According to SUSE literature, "64-bit systems enable computing technologies that could not be realized on conventional PCs due to the excessive computing time. Moreover, 64-bit computers have larger caches and a more efficient memory access, which further increases the system speed. Example: A computer with an AMD Athlon 64 processor with 1.8 GHz is faster than a 32-bit computer with a Pentium 4 processor with 3.2 GHz."

What about Unix? It's in the works. For example (as of Fall 2003), there is a fully functional port of NetBSD now available, but it's currently considered to an unsupported release. It will be a completely support platform in the next NetBSD release, however. You can download binary snapshots here. (The original work to do the port was performed by Frank van der Linden, at Wasabi Systems—thank you, Frank!)

Microsoft is currently offering a beta version of Windows XP for the Athlon 64 processor, which I've not yet tried. Called "Windows XP 64-Bit Edition for 64-Bit Extended Systems," it's available to subscribers of MSDN, the Microsoft Development Network, and a final release is expected in the first half of 2004. (The company is running a similar beta program for an AMD64 version of Windows Server 2003.)

Microsoft doesn't currently offer much Web-based information about this version of Windows, but you can explore its technical resources at http://msdn.microsoft.com. (Many of the MSDN articles about the platform refer to AMD64 by its older name, x86-64.)

Currently, only native Windows applications can run in 64-bit mode; the .NET Framework, even on a 64-bit OS, is still a 32-bit managed environment.

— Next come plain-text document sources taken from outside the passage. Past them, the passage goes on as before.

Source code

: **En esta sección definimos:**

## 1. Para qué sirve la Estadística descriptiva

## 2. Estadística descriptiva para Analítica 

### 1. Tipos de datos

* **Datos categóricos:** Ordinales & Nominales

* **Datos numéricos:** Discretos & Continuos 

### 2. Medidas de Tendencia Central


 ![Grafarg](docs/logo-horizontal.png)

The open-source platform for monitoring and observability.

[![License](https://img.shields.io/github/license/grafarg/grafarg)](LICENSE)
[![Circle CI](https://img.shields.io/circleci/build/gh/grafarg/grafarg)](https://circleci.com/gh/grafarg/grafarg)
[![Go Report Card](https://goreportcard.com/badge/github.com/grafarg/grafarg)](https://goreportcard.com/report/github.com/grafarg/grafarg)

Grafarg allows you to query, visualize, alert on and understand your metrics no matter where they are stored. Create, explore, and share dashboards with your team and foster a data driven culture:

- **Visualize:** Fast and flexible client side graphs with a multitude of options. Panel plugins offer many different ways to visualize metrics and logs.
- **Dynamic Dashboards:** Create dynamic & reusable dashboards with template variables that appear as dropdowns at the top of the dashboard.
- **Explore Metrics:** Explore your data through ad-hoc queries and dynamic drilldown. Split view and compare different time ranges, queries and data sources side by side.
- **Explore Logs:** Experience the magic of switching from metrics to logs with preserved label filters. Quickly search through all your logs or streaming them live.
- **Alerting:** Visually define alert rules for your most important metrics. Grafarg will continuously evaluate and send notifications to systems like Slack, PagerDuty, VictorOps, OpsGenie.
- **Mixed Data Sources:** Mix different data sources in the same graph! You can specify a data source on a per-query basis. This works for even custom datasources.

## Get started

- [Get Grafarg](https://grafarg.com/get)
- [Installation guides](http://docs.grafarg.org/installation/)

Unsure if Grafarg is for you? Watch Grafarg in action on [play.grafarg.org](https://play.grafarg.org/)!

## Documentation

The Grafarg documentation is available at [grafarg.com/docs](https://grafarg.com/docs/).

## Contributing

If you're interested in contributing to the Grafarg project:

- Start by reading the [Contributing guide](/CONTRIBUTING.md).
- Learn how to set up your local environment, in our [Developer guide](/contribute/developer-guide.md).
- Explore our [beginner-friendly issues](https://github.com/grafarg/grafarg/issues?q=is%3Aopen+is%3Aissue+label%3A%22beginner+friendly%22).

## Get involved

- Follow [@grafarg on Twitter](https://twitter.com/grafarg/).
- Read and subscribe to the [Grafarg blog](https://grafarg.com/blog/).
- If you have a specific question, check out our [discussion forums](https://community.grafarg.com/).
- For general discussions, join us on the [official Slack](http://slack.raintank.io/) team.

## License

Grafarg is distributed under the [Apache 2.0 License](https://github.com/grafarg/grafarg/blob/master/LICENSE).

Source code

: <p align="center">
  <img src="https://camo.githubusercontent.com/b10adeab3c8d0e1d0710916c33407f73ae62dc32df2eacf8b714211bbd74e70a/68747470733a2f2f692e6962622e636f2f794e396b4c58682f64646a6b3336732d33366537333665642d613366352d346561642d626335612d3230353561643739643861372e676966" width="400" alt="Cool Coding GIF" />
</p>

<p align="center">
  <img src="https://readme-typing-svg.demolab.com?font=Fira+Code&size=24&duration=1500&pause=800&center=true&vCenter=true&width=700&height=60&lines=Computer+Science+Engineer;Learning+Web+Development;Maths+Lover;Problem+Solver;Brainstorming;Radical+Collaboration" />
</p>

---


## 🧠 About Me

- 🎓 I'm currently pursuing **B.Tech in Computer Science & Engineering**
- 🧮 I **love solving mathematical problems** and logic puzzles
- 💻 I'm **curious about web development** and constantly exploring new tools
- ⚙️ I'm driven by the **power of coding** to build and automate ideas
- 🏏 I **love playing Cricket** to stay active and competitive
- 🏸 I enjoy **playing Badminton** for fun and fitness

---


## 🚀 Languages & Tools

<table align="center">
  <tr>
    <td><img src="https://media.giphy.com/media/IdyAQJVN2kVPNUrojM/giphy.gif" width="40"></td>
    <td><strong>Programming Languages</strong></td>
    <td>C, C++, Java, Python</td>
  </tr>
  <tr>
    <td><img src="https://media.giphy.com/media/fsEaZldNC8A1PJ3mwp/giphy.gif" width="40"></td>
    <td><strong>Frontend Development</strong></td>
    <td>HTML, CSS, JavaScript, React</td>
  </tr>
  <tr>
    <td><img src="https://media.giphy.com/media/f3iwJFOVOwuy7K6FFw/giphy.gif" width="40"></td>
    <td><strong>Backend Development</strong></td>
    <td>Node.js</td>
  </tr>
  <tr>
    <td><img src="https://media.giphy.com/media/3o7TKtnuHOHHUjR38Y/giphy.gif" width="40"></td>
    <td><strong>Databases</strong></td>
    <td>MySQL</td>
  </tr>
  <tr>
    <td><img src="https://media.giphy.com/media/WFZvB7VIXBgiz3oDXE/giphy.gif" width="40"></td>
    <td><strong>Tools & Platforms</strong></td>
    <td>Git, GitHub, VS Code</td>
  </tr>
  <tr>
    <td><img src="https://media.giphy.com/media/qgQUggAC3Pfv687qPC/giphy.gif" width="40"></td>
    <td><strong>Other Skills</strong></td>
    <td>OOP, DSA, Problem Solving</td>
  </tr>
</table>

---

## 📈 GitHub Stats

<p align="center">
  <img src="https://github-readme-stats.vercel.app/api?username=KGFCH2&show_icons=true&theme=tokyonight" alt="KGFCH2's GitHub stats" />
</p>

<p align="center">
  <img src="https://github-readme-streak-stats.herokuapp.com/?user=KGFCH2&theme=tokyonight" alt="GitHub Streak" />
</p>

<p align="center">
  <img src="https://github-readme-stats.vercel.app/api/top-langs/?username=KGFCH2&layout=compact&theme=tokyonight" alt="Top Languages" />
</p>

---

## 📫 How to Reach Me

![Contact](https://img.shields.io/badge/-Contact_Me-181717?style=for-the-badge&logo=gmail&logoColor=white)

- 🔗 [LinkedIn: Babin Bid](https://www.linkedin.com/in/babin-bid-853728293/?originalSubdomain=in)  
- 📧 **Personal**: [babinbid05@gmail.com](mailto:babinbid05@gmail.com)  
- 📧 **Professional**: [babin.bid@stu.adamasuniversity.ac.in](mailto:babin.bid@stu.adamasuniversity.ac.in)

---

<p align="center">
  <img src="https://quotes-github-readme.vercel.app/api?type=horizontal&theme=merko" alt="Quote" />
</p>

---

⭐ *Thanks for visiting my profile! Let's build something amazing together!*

Sadly, the same is still true with Java as well. Sun has committed to developing a native version of its Java 2 Standard Edition virtual machine for the AMD64 architecture, but that will have to wait for J2SE 1.5, which is expected to appear in mid-2004. Until that point, 64-bit versions of Linux and Windows running on the Athlon 64 will still contain a 32-bit JVM. But since 32-bit apps run at full speed on the Athlon 64, you won't see a performance penalty; on the contrary, you'll benefit from the high-performance I/O and memory buses on the AMD processors.

So for now, any 64-bit applications you develop for the Athlon 64 will have to be native apps.

Development Tools for Athlon 64
Are you a Windows developer? Are you a member of MSDN? Check out Microsoft's native C/C++ compiler for AMD64, which is included in its Windows Server 2003 Device Driver Kit. Look on the disk that contains the 64-bit build environment. You can also get preliminary technical information on the Microsoft compiler.

Linux and Windows developers can benefit from other compilers in an AMD64 tool chain, such as compilers from Absoft, GNU and The Portland Group, and libraries from GNU, Numerical Algorithms Group and AMD itself. Plus, AMD offers a powerful code profiler, called CodeAnalyst, that's available for free download; learn more about it.

You can find a more detailed listing of the tools in the AMD64 Tools Guide.